Teologi di Islam mempunyai keunikan tersendiri dalam pembahasannya,
sehingga dalam sejarahnya yang panjang itu pembahasan tentang teologi
Islam sangatlah menarik, menegangkan, bahkan tidak sedikit
menimbulkan perdebatan, permusuhan sampai pembunuhan atau ada juga
pengkafiran.
Munculnya banyak aliran dalam teologi Islam tentunya adanya
keinginan memahami dasar-dasar agama Islam. Dari pemahamanpemahaman itulah yang kemudian muncul aliran-aliran yang tentunya
tidak terlepas konteks yang ada. Kemunculan paham Teologi alMaturidiyah adalah diantara aliran-aliran dalam pembahasan teologi
Islam. Teologi al-Maturidiyah tentunya mempunyai pendiri, ajaran atau
pemikiran.
Aliran Al-Maturidiyah merupakan aliran tengah yang dikenal
dengan Ahl al-Sunnah wa al-Jama‟ah. Aliran ini muncul pada awal abad
IV H. Tokohnya yang paling terkemuka adalah Abu Hasan Asy‟ari di Iraq
dan Abu Mansur Maturidi di Samarqand, yang pertama melahirkan aliran
Asy‟ariyah dan yang kedua melahirkan aliran Maturidiyah.

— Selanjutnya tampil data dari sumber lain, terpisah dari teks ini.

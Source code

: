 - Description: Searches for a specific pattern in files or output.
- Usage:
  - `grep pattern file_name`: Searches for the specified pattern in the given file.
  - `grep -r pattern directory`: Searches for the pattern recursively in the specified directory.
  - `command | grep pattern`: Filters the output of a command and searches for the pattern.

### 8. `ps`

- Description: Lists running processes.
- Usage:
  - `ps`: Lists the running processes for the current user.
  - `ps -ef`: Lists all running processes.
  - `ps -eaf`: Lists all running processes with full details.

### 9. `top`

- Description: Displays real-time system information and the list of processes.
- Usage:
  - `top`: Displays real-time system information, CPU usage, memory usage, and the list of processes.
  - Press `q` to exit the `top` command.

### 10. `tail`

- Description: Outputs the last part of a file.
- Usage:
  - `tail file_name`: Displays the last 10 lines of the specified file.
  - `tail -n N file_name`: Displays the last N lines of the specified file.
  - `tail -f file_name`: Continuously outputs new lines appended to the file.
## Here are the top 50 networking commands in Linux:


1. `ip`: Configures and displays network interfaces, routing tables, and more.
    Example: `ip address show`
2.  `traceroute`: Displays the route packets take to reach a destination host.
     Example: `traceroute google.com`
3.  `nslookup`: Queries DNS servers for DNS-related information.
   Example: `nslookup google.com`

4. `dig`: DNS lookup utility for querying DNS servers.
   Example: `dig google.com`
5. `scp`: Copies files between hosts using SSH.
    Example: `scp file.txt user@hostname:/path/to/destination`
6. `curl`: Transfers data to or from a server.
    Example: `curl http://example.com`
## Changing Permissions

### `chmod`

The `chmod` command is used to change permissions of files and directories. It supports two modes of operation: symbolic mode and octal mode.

Dalam aliran al-Maturidiyah peranan akal/rasio memiliki tempat
yang penting di dalam menyusun konsep teologinya dan di dalam
memahami ajaran-ajaran agamanya. Akal/rasio dalam aliran ini dapat
membantu untuk mamahami adanya Allah/ke-Esaan Allah, sifat dan dzatNya. Rasio/Akal juga dapat digunakan untuk memahami ayat-ayat alQur‟an dan hal-hal yang masuk dalam lingkup teologi.

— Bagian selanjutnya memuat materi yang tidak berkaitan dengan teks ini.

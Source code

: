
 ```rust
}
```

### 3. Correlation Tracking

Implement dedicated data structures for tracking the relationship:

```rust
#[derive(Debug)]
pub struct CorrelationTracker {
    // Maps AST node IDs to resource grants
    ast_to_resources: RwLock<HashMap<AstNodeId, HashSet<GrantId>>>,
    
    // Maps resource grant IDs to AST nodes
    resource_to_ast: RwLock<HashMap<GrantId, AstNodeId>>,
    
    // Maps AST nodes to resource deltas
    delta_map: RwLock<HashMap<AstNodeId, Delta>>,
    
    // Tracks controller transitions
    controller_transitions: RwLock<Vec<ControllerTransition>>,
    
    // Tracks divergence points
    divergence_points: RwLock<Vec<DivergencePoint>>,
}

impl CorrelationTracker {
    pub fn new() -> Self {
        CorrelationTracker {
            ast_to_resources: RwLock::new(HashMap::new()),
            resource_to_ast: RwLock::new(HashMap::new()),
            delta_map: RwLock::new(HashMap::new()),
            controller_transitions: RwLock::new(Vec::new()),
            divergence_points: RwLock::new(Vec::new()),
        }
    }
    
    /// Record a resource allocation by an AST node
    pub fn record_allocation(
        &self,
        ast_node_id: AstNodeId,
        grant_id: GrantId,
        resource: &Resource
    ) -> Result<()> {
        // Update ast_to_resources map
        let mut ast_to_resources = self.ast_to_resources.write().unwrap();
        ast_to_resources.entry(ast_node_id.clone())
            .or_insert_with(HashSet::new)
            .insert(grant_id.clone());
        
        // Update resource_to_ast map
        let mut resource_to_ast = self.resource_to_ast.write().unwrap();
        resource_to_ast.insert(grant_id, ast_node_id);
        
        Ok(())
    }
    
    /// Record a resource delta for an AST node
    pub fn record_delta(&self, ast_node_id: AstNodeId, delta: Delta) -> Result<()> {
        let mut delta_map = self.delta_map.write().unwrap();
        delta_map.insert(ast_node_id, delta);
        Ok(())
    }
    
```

Aliran al-Maturidiyah juga bernaung di bawah paham ahlu alSunnah wa al-Jamaah bersama dengan aliran al-Asyi‟ariyah. Kedua aliran. ini menentang paham teologi Mu‟tazilah dan masing-masing
menggunakan pendekatan ra‟yu dan naql, tetapi di antara keduanya juga
terdapat perbedaan. Sehubungan dengan hal tersebut, maka dalam makalah
ini mencoba membahas bagaimana munculnya dan berkembangnya salah
satu aliran dalam Ahl al-Sunnah wa al Jama‟ah, yaitu aliran Maturidiyah;
dan seperti apa pokok pemikiran, dalil Al-Qur‟an yang menjadi landasan
dan bagaimana perkembangan pemikiran dari aliran tersebut.
1.2.Rumusan Masalah
a. Bagaimana biografi imam al-Maturidi?
b. Bagaimana pokok pemikiran kalam imam al-Maturidi?
c. Apa dalil al-Qur‟an yang menjadi landasan pemikiran imam alMaturidi?
d. Bagaimana perkembangan pemikiran imam al-Maturidi?
1.3.Tujuan Penulisan
a. Untuk mengetahui dan mengenali lebih jauh seorang imam alMaturidi.
b. Untuk memahami pokok pemikiran kalam imam al-Maturidi.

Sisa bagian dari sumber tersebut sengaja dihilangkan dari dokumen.